== Segment start ==
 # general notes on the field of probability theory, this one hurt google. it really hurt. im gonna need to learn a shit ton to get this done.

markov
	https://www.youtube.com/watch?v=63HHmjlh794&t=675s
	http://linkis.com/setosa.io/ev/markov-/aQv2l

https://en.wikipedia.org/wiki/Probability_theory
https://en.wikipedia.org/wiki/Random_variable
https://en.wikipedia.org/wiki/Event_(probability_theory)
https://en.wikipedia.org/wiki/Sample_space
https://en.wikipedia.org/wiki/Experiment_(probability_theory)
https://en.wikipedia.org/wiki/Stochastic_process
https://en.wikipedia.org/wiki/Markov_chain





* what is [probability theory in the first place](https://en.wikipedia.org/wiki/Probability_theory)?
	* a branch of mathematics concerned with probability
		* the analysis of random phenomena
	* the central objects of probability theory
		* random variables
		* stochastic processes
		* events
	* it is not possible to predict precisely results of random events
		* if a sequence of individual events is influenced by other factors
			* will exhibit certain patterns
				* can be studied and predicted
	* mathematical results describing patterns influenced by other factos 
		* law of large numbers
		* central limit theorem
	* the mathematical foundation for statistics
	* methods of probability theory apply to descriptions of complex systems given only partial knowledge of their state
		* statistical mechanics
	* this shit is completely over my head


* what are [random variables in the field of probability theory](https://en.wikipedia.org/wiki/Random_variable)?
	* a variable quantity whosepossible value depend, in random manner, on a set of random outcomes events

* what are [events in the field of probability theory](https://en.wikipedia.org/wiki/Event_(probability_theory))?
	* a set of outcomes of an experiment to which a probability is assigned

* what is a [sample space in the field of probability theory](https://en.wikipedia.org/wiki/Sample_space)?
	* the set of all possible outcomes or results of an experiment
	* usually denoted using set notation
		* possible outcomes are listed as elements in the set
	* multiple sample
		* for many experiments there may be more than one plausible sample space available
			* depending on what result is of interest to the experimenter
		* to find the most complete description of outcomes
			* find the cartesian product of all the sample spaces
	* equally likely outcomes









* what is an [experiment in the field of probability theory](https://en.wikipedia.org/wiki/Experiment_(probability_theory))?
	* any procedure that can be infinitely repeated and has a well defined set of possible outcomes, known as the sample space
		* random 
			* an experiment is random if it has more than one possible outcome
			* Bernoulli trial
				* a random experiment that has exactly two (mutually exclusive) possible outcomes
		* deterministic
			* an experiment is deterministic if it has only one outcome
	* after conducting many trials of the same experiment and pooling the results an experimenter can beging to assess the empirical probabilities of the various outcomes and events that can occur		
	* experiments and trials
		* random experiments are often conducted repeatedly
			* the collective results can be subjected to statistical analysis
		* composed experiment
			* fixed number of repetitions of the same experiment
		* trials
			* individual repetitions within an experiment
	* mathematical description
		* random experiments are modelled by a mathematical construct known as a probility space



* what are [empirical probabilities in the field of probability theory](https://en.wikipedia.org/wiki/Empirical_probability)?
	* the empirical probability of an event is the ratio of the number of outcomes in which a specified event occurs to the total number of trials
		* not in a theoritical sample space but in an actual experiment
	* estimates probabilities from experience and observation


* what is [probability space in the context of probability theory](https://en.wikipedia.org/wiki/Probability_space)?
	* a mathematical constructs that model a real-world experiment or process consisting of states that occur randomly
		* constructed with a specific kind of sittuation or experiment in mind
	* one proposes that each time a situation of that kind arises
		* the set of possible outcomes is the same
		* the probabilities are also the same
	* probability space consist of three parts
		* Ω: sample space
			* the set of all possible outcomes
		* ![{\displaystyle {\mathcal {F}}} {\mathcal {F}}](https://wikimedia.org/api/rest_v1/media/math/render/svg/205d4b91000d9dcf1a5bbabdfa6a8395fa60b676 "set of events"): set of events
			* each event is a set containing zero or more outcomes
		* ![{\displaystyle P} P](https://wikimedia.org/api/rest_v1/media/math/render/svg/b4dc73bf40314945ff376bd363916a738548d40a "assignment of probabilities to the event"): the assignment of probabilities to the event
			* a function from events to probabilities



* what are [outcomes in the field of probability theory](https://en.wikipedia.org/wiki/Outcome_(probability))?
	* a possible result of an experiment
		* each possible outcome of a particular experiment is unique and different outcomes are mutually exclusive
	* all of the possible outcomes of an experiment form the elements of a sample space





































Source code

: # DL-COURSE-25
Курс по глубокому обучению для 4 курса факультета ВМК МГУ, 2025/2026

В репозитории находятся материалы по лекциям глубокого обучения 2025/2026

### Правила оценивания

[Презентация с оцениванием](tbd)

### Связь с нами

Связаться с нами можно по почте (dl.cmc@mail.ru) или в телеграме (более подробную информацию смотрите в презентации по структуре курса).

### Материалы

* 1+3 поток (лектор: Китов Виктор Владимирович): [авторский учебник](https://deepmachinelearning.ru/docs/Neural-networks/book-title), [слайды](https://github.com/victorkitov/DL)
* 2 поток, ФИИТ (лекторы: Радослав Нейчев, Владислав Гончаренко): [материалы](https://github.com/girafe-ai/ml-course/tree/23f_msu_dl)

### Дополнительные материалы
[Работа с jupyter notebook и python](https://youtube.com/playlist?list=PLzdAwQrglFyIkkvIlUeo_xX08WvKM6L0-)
== Segment end ==
▶ _DIRECTIONS_
Without omitting anything, output the data verbatim.

▶ _RESULT OF THIS EXERCISE_
 # general notes on the field of probability theory, this one hurt google. it really hurt. im gonna need to learn a shit ton to get this done.

markov
	https://www.youtube.com/watch?v=63HHmjlh794&t=675s
	http://linkis.com/setosa.io/ev/markov-/aQv2l

https://en.wikipedia.org/wiki/Probability_theory
https://en.wikipedia.org/wiki/Random_variable
https://en.wikipedia.org/wiki/Event_(probability_theory)
https://en.wikipedia.org/wiki/Sample_space
https://en.wikipedia.org/wiki/Experiment_(probability_theory)
https://en.wikipedia.org/wiki/Stochastic_process
https://en.wikipedia.org/wiki/Markov_chain





* what is [probability theory in the first place](https://en.wikipedia.org/wiki/Probability_theory)?
	* a branch of mathematics concerned with probability
		* the analysis of random phenomena
	* the central objects of probability theory
		* random variables
		* stochastic processes
		* events
	* it is not possible to predict precisely results of random events
		* if a sequence of individual events is influenced by other factors
			* will exhibit certain patterns
				* can be studied and predicted
	* mathematical results describing patterns influenced by other factos 
		* law of large numbers
		* central limit theorem
	* the mathematical foundation for statistics
	* methods of probability theory apply to descriptions of complex systems given only partial knowledge of their state
		* statistical mechanics
	* this shit is completely over my head


* what are [random variables in the field of probability theory](https://en.wikipedia.org/wiki/Random_variable)?
	* a variable quantity whosepossible value depend, in random manner, on a set of random outcomes events

* what are [events in the field of probability theory](https://en.wikipedia.org/wiki/Event_(probability_theory))?
	* a set of outcomes of an experiment to which a probability is assigned

* what is a [sample space in the field of probability theory](https://en.wikipedia.org/wiki/Sample_space)?
	* the set of all possible outcomes or results of an experiment
	* usually denoted using set notation
		* possible outcomes are listed as elements in the set
	* multiple sample
		* for many experiments there may be more than one plausible sample space available
			* depending on what result is of interest to the experimenter
		* to find the most complete description of outcomes
			* find the cartesian product of all the sample spaces
	* equally likely outcomes









* what is an [experiment in the field of probability theory](https://en.wikipedia.org/wiki/Experiment_(probability_theory))?
	* any procedure that can be infinitely repeated and has a well defined set of possible outcomes, known as the sample space
		* random 
			* an experiment is random if it has more than one possible outcome
			* Bernoulli trial
				* a random experiment that has exactly two (mutually exclusive) possible outcomes
		* deterministic
			* an experiment is deterministic if it has only one outcome
	* after conducting many trials of the same experiment and pooling the results an experimenter can beging to assess the empirical probabilities of the various outcomes and events that can occur		
	* experiments and trials
		* random experiments are often conducted repeatedly
			* the collective results can be subjected to statistical analysis
		* composed experiment
			* fixed number of repetitions of the same experiment
		* trials
			* individual repetitions within an experiment
	* mathematical description
		* random experiments are modelled by a mathematical construct known as a probility space



* what are [empirical probabilities in the field of probability theory](https://en.wikipedia.org/wiki/Empirical_probability)?
	* the empirical probability of an event is the ratio of the number of outcomes in which a specified event occurs to the total number of trials
		* not in a theoritical sample space but in an actual experiment
	* estimates probabilities from experience and observation


* what is [probability space in the context of probability theory](https://en.wikipedia.org/wiki/Probability_space)?
	* a mathematical constructs that model a real-world experiment or process consisting of states that occur randomly
		* constructed with a specific kind of sittuation or experiment in mind
	* one proposes that each time a situation of that kind arises
		* the set of possible outcomes is the same
		* the probabilities are also the same
	* probability space consist of three parts
		* Ω: sample space
			* the set of all possible outcomes
		* ![{\displaystyle {\mathcal {F}}} {\mathcal {F}}](https://wikimedia.org/api/rest_v1/media/math/render/svg/205d4b91000d9dcf1a5bbabdfa6a8395fa60b676 "set of events"): set of events
			* each event is a set containing zero or more outcomes
		* ![{\displaystyle P} P](https://wikimedia.org/api/rest_v1/media/math/render/svg/b4dc73bf40314945ff376bd363916a738548d40a "assignment of probabilities to the event"): the assignment of probabilities to the event
			* a function from events to probabilities



* what are [outcomes in the field of probability theory](https://en.wikipedia.org/wiki/Outcome_(probability))?
	* a possible result of an experiment
		* each possible outcome of a particular experiment is unique and different outcomes are mutually exclusive
	* all of the possible outcomes of an experiment form the elements of a sample space





































Source code

: # DL-COURSE-25
Курс по глубокому обучению для 4 курса факультета ВМК МГУ, 2025/2026

В репозитории находятся материалы по лекциям глубокого обучения 2025/2026

### Правила оценивания

[Презентация с оцениванием](tbd)

### Связь с нами

Связаться с нами можно по почте (dl.cmc@mail.ru) или в телеграме (более подробную информацию смотрите в презентации по структуре курса).

### Материалы

* 1+3 поток (лектор: Китов Виктор Владимирович): [авторский учебник](https://deepmachinelearning.ru/docs/Neural-networks/book-title), [слайды](https://github.com/victorkitov/DL)
* 2 поток, ФИИТ (лекторы: Радослав Нейчев, Владислав Гончаренко): [материалы](https://github.com/girafe-ai/ml-course/tree/23f_msu_dl)

### Дополнительные материалы
[Работа с jupyter notebook и python](https://youtube.com/playlist?list=PLzdAwQrglFyIkkvIlUeo_xX08WvKM6L0-)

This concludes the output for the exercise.